The next thing I read is that I should not (should not have to) implement copy-swap or copy/move constructors for POD types and vector based classes where the underlying type is just simple. Is this true?

Yes. For POD-types, there is no point in creating your own copy- or move- functions (construct and assignment), because the compiler-generated versions are fine.

Does that mean my test class is bad since I used a vector and did the swap on it?

No. If you have something like a container (e.g., vector) which can benefit (performance-wise) from the use of a swap function, then you can benefit from defining your own swap and copy-and-swap functions. However, with the new standard and its move-semantics, the default swap function is pretty good already (because it relies on the move-assignment operators), so the need to implement your own swap is reduced.

Why does your tutorial and some of the other have throw() next to the swap while other tutorials don't?

The throw() or noexcept (C++11) is not really a big necessity, it is just part of your interface, telling users of your class that this function will never throw an exception.
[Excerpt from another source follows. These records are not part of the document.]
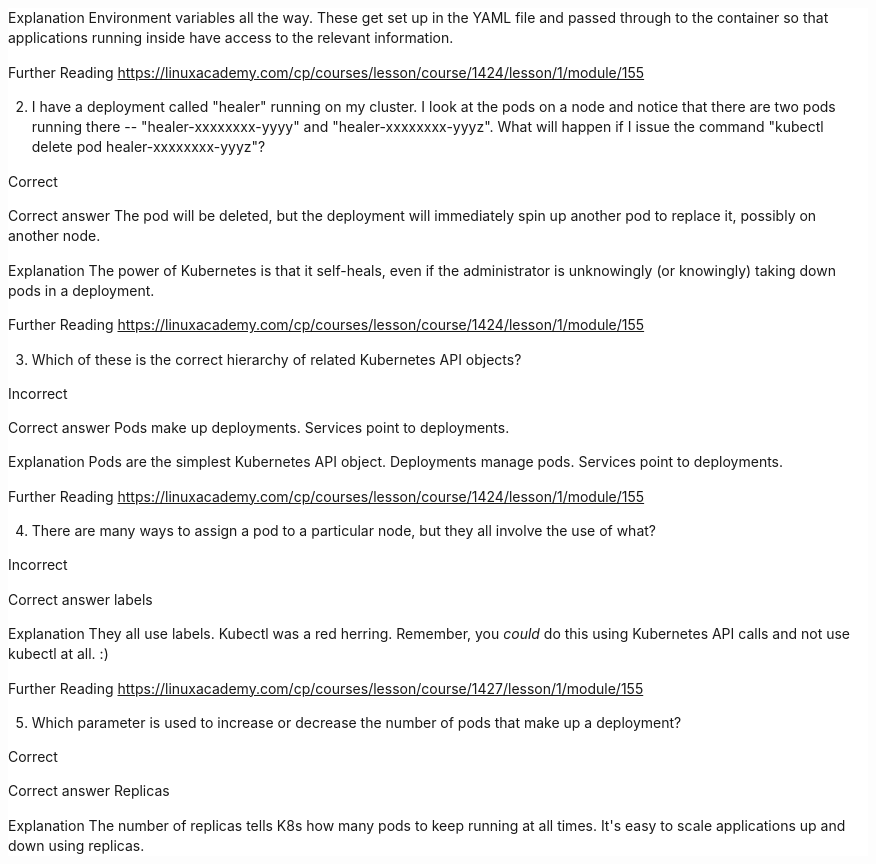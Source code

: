 Explanation
Environment variables all the way. These get set up in the YAML file and passed through to the container so that applications running inside have access to the relevant information.

Further Reading
https://linuxacademy.com/cp/courses/lesson/course/1424/lesson/1/module/155

2) I have a deployment called "healer" running on my cluster. I look at the pods on a node and notice that there are two pods running there -- "healer-xxxxxxxx-yyyy" and "healer-xxxxxxxx-yyyz". What will happen if I issue the command "kubectl delete pod healer-xxxxxxxx-yyyz"?

Correct

Correct answer
The pod will be deleted, but the deployment will immediately spin up another pod to replace it, possibly on another node.

Explanation
The power of Kubernetes is that it self-heals, even if the administrator is unknowingly (or knowingly) taking down pods in a deployment.

Further Reading
https://linuxacademy.com/cp/courses/lesson/course/1424/lesson/1/module/155

3) Which of these is the correct hierarchy of related Kubernetes API objects?

Incorrect

Correct answer
Pods make up deployments. Services point to deployments.

Explanation
Pods are the simplest Kubernetes API object. Deployments manage pods. Services point to deployments.

Further Reading
https://linuxacademy.com/cp/courses/lesson/course/1424/lesson/1/module/155

4) There are many ways to assign a pod to a particular node, but they all involve the use of what?

Incorrect

Correct answer
labels

Explanation
They all use labels. Kubectl was a red herring. Remember, you *could* do this using Kubernetes API calls and not use kubectl at all. :)

Further Reading
https://linuxacademy.com/cp/courses/lesson/course/1427/lesson/1/module/155

5) Which parameter is used to increase or decrease the number of pods that make up a deployment?

Correct

Correct answer
Replicas

Explanation
The number of replicas tells K8s how many pods to keep running at all times. It's easy to scale applications up and down using replicas.
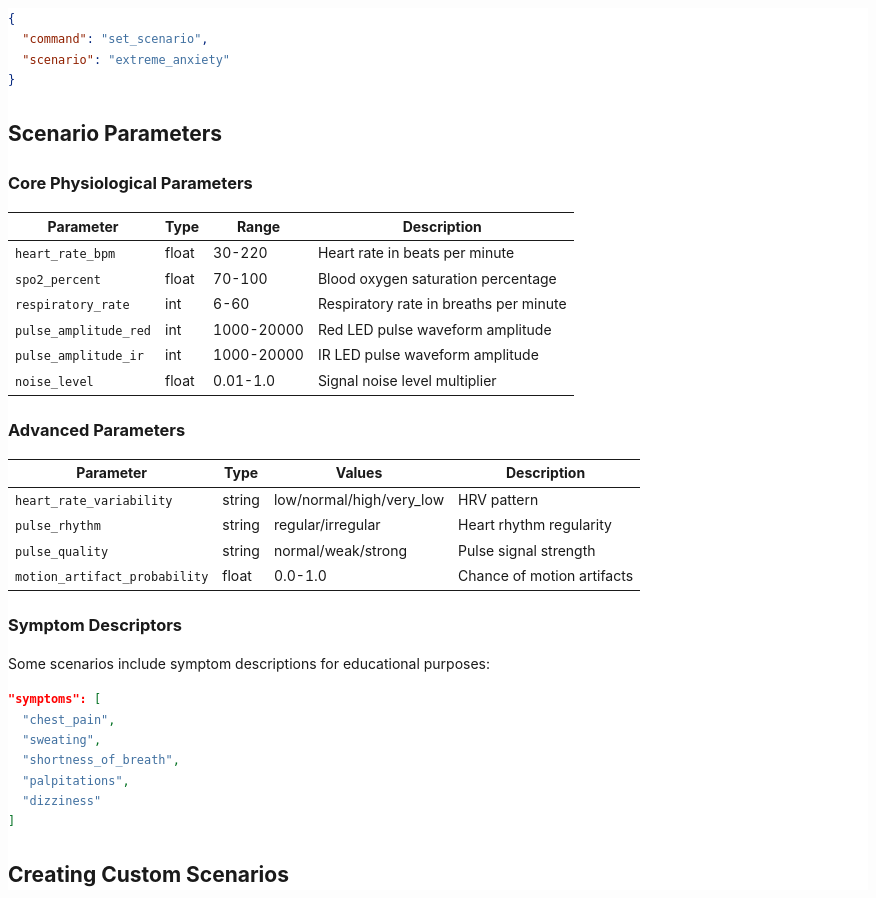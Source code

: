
 ```json
{
  "command": "set_scenario",
  "scenario": "extreme_anxiety"
}
```

## Scenario Parameters

### Core Physiological Parameters

| Parameter             | Type  | Range      | Description                            |
| --------------------- | ----- | ---------- | -------------------------------------- |
| `heart_rate_bpm`      | float | 30-220     | Heart rate in beats per minute         |
| `spo2_percent`        | float | 70-100     | Blood oxygen saturation percentage     |
| `respiratory_rate`    | int   | 6-60       | Respiratory rate in breaths per minute |
| `pulse_amplitude_red` | int   | 1000-20000 | Red LED pulse waveform amplitude       |
| `pulse_amplitude_ir`  | int   | 1000-20000 | IR LED pulse waveform amplitude        |
| `noise_level`         | float | 0.01-1.0   | Signal noise level multiplier          |

### Advanced Parameters

| Parameter                     | Type   | Values                   | Description                |
| ----------------------------- | ------ | ------------------------ | -------------------------- |
| `heart_rate_variability`      | string | low/normal/high/very_low | HRV pattern                |
| `pulse_rhythm`                | string | regular/irregular        | Heart rhythm regularity    |
| `pulse_quality`               | string | normal/weak/strong       | Pulse signal strength      |
| `motion_artifact_probability` | float  | 0.0-1.0                  | Chance of motion artifacts |

### Symptom Descriptors

Some scenarios include symptom descriptions for educational purposes:

```json
"symptoms": [
  "chest_pain",
  "sweating",
  "shortness_of_breath",
  "palpitations",
  "dizziness"
]
```

## Creating Custom Scenarios
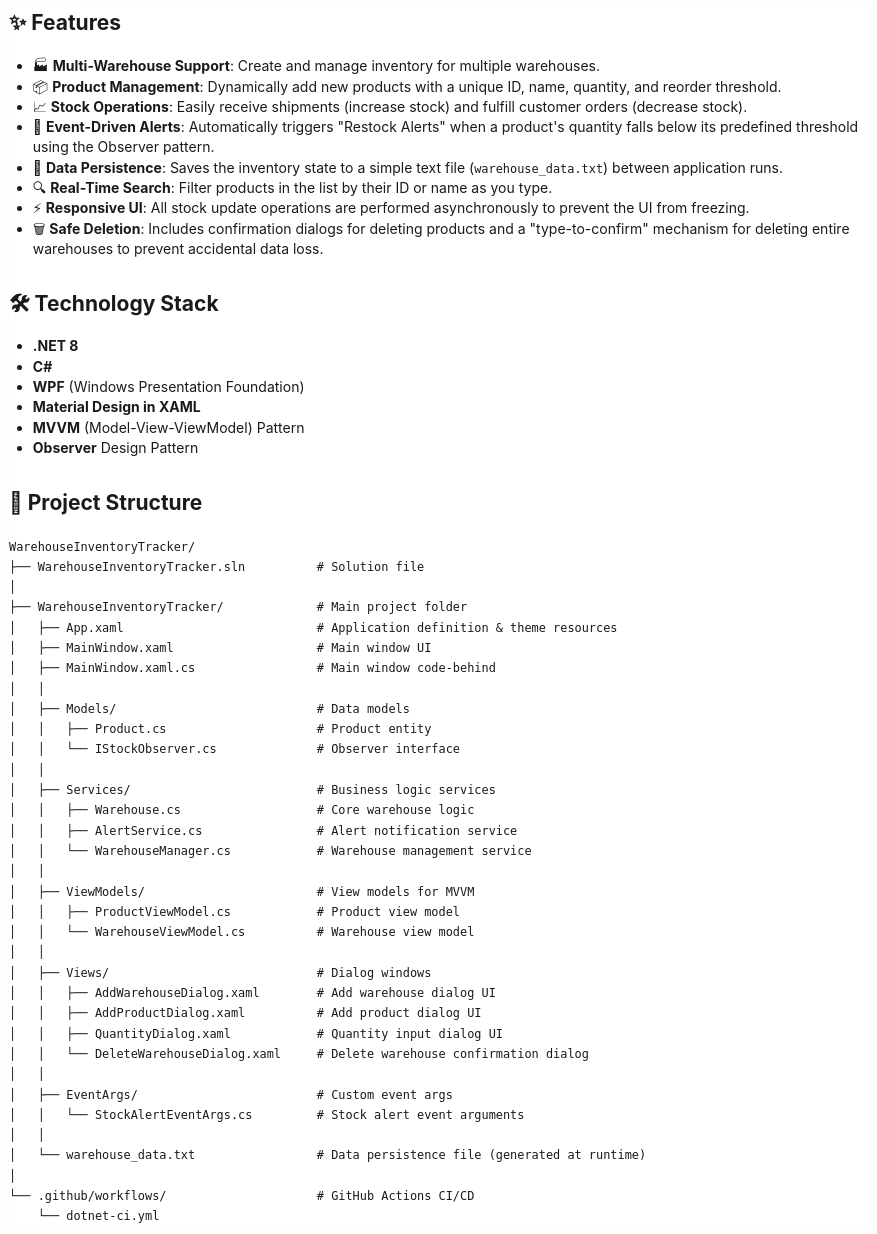 ## ✨ Features

-   🏭 **Multi-Warehouse Support**: Create and manage inventory for multiple warehouses.
-   📦 **Product Management**: Dynamically add new products with a unique ID, name, quantity, and reorder threshold.
-   📈 **Stock Operations**: Easily receive shipments (increase stock) and fulfill customer orders (decrease stock).
-   🔔 **Event-Driven Alerts**: Automatically triggers "Restock Alerts" when a product's quantity falls below its predefined threshold using the Observer pattern.
-   💾 **Data Persistence**: Saves the inventory state to a simple text file (`warehouse_data.txt`) between application runs.
-   🔍 **Real-Time Search**: Filter products in the list by their ID or name as you type.
-   ⚡ **Responsive UI**: All stock update operations are performed asynchronously to prevent the UI from freezing.
-   🗑️ **Safe Deletion**: Includes confirmation dialogs for deleting products and a "type-to-confirm" mechanism for deleting entire warehouses to prevent accidental data loss.

## 🛠️ Technology Stack

-   **.NET 8**
-   **C#**
-   **WPF** (Windows Presentation Foundation)
-   **Material Design in XAML**
-   **MVVM** (Model-View-ViewModel) Pattern
-   **Observer** Design Pattern

## 📁 Project Structure

```
WarehouseInventoryTracker/
├── WarehouseInventoryTracker.sln          # Solution file
│
├── WarehouseInventoryTracker/             # Main project folder
│   ├── App.xaml                           # Application definition & theme resources
│   ├── MainWindow.xaml                    # Main window UI
│   ├── MainWindow.xaml.cs                 # Main window code-behind
│   │
│   ├── Models/                            # Data models
│   │   ├── Product.cs                     # Product entity
│   │   └── IStockObserver.cs              # Observer interface
│   │
│   ├── Services/                          # Business logic services
│   │   ├── Warehouse.cs                   # Core warehouse logic
│   │   ├── AlertService.cs                # Alert notification service
│   │   └── WarehouseManager.cs            # Warehouse management service
│   │
│   ├── ViewModels/                        # View models for MVVM
│   │   ├── ProductViewModel.cs            # Product view model
│   │   └── WarehouseViewModel.cs          # Warehouse view model
│   │
│   ├── Views/                             # Dialog windows
│   │   ├── AddWarehouseDialog.xaml        # Add warehouse dialog UI
│   │   ├── AddProductDialog.xaml          # Add product dialog UI
│   │   ├── QuantityDialog.xaml            # Quantity input dialog UI
│   │   └── DeleteWarehouseDialog.xaml     # Delete warehouse confirmation dialog
│   │
│   ├── EventArgs/                         # Custom event args
│   │   └── StockAlertEventArgs.cs         # Stock alert event arguments
│   │
│   └── warehouse_data.txt                 # Data persistence file (generated at runtime)
│
└── .github/workflows/                     # GitHub Actions CI/CD
    └── dotnet-ci.yml
```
This is almost always the case with move-functions and swap-functions because they are usually very simple (no allocation of resources or anything like that). It is not strictly necessary (and doesn't do much), but it doesn't hurt (and also, the standard classes have noexcept specifications on the appropriate functions).

However, do not confuse the throw() or noexcept with the broader topic of exception specification, where you would do something like throw(std::range_error, std::bad_alloc), i.e., basically listing the possible exceptions that a given function could throw. This is bad, it's a stupid feature that is pretty much useless (it is ill-designed), and you should use that. You should only specify exceptions for the case that there are no exceptions that can be thrown, as in throw() or noexcept.